* _About this exercise_: Which lines of the records hold the string "tabularx"? Report only how many of them there are.

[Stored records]

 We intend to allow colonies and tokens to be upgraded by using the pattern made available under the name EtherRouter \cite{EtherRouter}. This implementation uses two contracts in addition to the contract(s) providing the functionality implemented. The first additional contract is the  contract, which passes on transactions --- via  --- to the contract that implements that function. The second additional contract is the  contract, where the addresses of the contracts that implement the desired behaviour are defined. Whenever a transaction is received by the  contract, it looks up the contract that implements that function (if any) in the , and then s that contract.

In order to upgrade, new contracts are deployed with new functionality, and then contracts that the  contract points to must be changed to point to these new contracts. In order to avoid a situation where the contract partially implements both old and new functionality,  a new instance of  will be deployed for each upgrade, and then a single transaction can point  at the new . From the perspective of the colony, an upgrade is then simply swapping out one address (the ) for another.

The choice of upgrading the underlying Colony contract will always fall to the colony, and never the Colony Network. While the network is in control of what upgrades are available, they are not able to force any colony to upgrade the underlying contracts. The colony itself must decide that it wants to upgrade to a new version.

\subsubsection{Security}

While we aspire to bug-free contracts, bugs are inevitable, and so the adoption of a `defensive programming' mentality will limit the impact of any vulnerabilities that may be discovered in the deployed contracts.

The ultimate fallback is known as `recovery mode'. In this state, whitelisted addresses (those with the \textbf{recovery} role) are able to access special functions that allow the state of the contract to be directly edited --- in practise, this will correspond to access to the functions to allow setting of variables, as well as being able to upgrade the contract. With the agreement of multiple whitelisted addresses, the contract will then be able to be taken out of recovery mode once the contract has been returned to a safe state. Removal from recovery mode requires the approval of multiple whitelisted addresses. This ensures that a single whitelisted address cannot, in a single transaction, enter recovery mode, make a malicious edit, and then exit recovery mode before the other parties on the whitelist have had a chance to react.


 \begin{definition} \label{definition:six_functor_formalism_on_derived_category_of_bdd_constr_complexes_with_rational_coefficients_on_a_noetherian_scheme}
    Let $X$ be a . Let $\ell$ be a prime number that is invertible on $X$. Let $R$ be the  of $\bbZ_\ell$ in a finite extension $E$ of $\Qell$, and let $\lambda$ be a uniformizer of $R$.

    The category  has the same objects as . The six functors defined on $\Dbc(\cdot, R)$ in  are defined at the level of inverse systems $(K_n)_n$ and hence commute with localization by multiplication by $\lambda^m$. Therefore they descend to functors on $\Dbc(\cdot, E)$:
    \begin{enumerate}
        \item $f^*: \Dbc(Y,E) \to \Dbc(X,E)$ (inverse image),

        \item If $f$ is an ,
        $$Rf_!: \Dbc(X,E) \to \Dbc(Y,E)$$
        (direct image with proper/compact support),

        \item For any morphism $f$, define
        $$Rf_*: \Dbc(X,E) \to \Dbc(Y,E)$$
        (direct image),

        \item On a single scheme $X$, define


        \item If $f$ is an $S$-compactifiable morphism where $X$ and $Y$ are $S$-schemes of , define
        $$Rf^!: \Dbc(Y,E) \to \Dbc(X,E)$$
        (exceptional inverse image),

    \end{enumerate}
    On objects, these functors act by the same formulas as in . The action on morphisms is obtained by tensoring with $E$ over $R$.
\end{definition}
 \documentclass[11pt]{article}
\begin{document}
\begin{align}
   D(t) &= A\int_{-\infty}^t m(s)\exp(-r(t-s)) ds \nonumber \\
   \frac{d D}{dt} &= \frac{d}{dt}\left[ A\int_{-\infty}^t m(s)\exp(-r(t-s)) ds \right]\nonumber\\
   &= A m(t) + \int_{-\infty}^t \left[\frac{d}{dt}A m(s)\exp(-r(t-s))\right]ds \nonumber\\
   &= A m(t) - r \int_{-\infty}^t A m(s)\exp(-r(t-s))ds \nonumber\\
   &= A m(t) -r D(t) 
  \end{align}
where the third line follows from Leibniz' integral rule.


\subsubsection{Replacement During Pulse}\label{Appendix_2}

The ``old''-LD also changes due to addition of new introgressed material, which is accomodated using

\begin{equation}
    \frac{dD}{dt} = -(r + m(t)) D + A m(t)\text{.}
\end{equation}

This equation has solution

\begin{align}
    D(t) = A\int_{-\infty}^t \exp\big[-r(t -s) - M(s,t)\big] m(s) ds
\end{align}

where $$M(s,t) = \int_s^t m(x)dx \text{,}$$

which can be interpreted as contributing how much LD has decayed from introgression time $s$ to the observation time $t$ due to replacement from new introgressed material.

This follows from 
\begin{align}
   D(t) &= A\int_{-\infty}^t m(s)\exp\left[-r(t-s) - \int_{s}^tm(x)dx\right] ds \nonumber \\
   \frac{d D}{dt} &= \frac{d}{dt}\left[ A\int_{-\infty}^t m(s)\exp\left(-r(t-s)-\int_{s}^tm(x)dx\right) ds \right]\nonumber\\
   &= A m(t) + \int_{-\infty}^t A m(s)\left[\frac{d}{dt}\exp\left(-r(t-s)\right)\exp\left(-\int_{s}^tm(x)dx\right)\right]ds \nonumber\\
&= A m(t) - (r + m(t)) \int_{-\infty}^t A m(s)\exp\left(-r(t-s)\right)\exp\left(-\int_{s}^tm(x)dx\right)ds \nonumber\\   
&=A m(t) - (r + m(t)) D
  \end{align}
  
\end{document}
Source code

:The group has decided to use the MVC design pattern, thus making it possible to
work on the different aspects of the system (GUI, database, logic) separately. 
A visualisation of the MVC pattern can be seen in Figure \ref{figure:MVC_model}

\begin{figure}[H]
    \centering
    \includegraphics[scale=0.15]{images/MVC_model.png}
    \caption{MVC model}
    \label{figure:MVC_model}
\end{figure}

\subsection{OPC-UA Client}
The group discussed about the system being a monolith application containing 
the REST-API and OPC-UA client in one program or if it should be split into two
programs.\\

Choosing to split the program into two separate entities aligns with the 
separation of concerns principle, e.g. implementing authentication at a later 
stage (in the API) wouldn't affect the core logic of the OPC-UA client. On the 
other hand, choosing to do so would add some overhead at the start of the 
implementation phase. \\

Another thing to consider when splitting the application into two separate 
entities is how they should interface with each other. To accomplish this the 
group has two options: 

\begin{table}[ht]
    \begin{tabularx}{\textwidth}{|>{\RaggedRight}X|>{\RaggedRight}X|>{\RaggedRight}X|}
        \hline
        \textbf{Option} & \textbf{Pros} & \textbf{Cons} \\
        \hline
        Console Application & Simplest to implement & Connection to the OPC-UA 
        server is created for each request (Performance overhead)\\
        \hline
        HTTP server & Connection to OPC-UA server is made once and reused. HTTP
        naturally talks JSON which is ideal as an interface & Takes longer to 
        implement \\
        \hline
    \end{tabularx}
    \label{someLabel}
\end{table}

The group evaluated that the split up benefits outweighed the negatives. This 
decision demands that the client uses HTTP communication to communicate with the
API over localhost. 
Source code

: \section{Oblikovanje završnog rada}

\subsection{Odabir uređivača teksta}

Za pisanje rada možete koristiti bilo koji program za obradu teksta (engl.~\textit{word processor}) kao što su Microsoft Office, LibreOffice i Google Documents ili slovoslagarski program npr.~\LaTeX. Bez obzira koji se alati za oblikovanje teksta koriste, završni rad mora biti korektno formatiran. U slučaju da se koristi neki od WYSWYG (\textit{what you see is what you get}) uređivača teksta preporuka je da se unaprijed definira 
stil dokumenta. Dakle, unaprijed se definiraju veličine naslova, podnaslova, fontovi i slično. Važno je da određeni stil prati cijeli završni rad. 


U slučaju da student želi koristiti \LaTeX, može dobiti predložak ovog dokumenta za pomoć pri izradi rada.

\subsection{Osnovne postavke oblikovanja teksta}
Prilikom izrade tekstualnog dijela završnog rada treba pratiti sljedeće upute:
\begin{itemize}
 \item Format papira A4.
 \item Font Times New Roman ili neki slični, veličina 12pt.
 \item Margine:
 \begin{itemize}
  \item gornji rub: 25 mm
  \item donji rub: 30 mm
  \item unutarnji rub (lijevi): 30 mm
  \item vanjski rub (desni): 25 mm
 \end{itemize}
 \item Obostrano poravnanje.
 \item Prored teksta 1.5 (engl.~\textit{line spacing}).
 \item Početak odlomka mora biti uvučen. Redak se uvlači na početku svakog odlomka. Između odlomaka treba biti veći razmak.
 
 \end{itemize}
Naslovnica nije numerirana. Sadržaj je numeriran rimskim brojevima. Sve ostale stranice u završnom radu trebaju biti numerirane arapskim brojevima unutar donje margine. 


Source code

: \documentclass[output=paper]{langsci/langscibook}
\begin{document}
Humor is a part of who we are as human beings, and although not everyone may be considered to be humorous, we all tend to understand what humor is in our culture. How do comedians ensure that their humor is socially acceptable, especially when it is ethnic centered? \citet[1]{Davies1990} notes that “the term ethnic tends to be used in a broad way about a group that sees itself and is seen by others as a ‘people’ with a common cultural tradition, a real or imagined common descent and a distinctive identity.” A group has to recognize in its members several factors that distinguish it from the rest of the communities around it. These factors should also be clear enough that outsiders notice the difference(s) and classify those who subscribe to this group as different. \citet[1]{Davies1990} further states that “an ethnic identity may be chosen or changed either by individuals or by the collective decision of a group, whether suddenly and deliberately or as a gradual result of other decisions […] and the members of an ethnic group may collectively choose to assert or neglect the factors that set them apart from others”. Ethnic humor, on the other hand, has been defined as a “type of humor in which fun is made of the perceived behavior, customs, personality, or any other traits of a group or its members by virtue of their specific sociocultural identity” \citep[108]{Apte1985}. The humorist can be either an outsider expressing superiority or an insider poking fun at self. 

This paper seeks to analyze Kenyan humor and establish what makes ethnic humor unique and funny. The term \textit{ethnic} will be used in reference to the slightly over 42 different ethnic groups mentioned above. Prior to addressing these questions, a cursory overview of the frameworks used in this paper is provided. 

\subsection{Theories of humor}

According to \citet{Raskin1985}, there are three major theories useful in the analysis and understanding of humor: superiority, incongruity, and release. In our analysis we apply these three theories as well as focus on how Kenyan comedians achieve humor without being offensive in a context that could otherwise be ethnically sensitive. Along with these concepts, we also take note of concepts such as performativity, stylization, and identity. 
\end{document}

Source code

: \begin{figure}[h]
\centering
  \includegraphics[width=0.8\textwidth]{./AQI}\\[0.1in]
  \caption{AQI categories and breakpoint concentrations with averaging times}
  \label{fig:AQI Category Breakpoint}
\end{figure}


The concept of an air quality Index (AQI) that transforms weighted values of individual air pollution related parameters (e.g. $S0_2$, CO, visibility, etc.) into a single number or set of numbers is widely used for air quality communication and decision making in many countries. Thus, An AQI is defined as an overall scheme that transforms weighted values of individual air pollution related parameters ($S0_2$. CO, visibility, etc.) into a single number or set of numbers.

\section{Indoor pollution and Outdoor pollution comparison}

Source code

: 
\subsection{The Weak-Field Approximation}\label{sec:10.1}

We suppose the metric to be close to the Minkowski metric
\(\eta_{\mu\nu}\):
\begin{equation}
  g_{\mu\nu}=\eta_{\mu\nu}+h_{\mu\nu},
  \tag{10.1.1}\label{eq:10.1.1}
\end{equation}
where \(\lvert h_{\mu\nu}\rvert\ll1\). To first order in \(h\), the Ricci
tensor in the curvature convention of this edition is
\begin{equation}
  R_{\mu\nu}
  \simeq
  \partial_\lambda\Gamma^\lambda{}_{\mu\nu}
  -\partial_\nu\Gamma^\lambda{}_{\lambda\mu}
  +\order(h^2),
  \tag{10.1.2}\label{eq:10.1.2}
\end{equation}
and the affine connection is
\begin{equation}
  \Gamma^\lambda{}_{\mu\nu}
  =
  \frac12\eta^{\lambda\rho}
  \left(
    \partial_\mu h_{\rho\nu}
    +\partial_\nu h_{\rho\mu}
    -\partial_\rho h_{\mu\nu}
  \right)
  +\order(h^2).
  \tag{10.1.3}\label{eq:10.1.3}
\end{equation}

* _Response for this exercise_: 2